====== Data to use
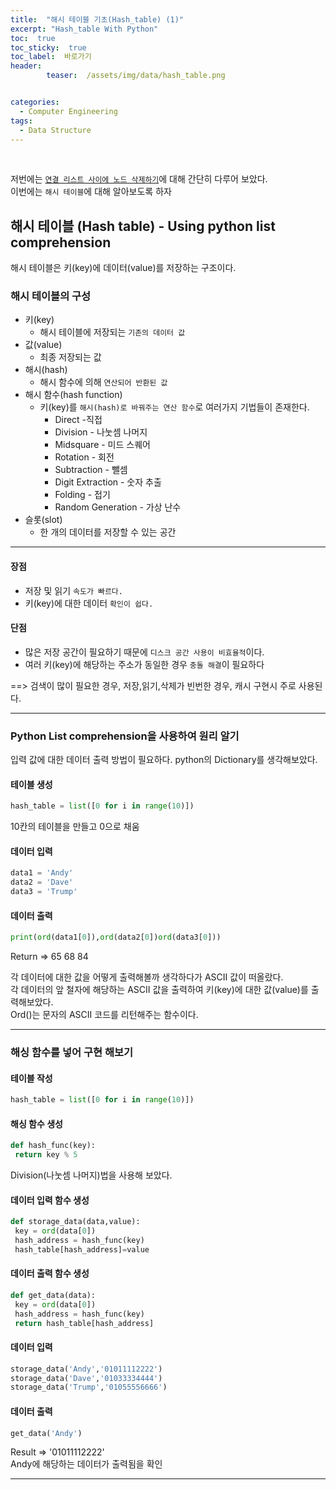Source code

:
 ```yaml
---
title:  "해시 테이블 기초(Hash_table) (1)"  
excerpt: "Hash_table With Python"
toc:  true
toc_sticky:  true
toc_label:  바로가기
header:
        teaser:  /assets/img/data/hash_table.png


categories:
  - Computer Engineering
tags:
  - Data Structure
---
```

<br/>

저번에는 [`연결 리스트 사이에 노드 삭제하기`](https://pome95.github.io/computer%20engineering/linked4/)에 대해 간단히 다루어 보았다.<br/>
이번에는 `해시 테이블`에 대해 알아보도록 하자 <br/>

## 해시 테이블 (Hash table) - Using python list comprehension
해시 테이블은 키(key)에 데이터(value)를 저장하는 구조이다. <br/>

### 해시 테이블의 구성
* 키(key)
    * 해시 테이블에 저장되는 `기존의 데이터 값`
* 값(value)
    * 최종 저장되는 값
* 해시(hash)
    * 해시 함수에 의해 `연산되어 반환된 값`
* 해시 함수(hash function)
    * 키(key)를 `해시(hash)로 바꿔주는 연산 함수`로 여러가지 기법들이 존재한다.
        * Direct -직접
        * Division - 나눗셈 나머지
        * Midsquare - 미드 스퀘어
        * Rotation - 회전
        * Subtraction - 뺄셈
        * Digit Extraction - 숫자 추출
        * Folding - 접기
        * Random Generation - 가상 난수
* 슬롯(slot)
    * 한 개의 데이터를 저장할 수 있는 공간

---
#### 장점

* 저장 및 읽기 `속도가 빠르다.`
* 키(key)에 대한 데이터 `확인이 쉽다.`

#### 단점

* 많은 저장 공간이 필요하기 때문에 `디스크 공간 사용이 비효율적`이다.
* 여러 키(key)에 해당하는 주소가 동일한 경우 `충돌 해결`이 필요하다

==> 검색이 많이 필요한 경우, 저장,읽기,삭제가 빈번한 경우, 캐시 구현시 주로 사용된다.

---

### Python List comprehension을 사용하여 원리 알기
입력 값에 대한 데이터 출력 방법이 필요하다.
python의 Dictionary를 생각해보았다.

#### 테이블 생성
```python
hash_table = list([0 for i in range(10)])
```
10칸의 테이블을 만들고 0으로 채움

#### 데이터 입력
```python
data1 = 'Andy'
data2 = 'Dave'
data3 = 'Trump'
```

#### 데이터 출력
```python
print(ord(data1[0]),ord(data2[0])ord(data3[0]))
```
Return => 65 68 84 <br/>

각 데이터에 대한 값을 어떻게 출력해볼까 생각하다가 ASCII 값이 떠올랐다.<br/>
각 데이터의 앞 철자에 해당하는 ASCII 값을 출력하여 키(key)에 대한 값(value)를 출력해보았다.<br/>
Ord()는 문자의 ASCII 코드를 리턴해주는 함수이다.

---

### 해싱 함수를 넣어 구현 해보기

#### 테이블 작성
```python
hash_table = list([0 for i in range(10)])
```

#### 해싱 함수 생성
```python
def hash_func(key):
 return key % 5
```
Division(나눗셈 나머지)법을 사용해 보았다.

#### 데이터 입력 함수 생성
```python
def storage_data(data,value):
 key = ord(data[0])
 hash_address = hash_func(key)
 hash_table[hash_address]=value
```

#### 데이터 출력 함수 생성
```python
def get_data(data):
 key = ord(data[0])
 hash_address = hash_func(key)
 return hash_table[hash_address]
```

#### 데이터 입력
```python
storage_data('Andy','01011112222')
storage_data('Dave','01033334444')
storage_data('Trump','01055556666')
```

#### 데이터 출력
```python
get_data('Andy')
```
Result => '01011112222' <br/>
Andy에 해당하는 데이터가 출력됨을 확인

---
============
## Prompt
With the pictures removed, repeat the listing above exactly as it stands.

## Problem solution
Source code

:
 ```yaml
---
title:  "해시 테이블 기초(Hash_table) (1)"  
excerpt: "Hash_table With Python"
toc:  true
toc_sticky:  true
toc_label:  바로가기
header:
        teaser:  /assets/img/data/hash_table.png


categories:
  - Computer Engineering
tags:
  - Data Structure
---
```

<br/>

저번에는 [`연결 리스트 사이에 노드 삭제하기`](https://pome95.github.io/computer%20engineering/linked4/)에 대해 간단히 다루어 보았다.<br/>
이번에는 `해시 테이블`에 대해 알아보도록 하자 <br/>

## 해시 테이블 (Hash table) - Using python list comprehension
해시 테이블은 키(key)에 데이터(value)를 저장하는 구조이다. <br/>

### 해시 테이블의 구성
* 키(key)
    * 해시 테이블에 저장되는 `기존의 데이터 값`
* 값(value)
    * 최종 저장되는 값
* 해시(hash)
    * 해시 함수에 의해 `연산되어 반환된 값`
* 해시 함수(hash function)
    * 키(key)를 `해시(hash)로 바꿔주는 연산 함수`로 여러가지 기법들이 존재한다.
        * Direct -직접
        * Division - 나눗셈 나머지
        * Midsquare - 미드 스퀘어
        * Rotation - 회전
        * Subtraction - 뺄셈
        * Digit Extraction - 숫자 추출
        * Folding - 접기
        * Random Generation - 가상 난수
* 슬롯(slot)
    * 한 개의 데이터를 저장할 수 있는 공간

---
#### 장점

* 저장 및 읽기 `속도가 빠르다.`
* 키(key)에 대한 데이터 `확인이 쉽다.`

#### 단점

* 많은 저장 공간이 필요하기 때문에 `디스크 공간 사용이 비효율적`이다.
* 여러 키(key)에 해당하는 주소가 동일한 경우 `충돌 해결`이 필요하다

==> 검색이 많이 필요한 경우, 저장,읽기,삭제가 빈번한 경우, 캐시 구현시 주로 사용된다.

---

### Python List comprehension을 사용하여 원리 알기
입력 값에 대한 데이터 출력 방법이 필요하다.
python의 Dictionary를 생각해보았다.

#### 테이블 생성
```python
hash_table = list([0 for i in range(10)])
```
10칸의 테이블을 만들고 0으로 채움

#### 데이터 입력
```python
data1 = 'Andy'
data2 = 'Dave'
data3 = 'Trump'
```

#### 데이터 출력
```python
print(ord(data1[0]),ord(data2[0])ord(data3[0]))
```
Return => 65 68 84 <br/>

각 데이터에 대한 값을 어떻게 출력해볼까 생각하다가 ASCII 값이 떠올랐다.<br/>
각 데이터의 앞 철자에 해당하는 ASCII 값을 출력하여 키(key)에 대한 값(value)를 출력해보았다.<br/>
Ord()는 문자의 ASCII 코드를 리턴해주는 함수이다.

---

### 해싱 함수를 넣어 구현 해보기

#### 테이블 작성
```python
hash_table = list([0 for i in range(10)])
```

#### 해싱 함수 생성
```python
def hash_func(key):
 return key % 5
```
Division(나눗셈 나머지)법을 사용해 보았다.

#### 데이터 입력 함수 생성
```python
def storage_data(data,value):
 key = ord(data[0])
 hash_address = hash_func(key)
 hash_table[hash_address]=value
```

#### 데이터 출력 함수 생성
```python
def get_data(data):
 key = ord(data[0])
 hash_address = hash_func(key)
 return hash_table[hash_address]
```

#### 데이터 입력
```python
storage_data('Andy','01011112222')
storage_data('Dave','01033334444')
storage_data('Trump','01055556666')
```

#### 데이터 출력
```python
get_data('Andy')
```
Result => '01011112222' <br/>
Andy에 해당하는 데이터가 출력됨을 확인

---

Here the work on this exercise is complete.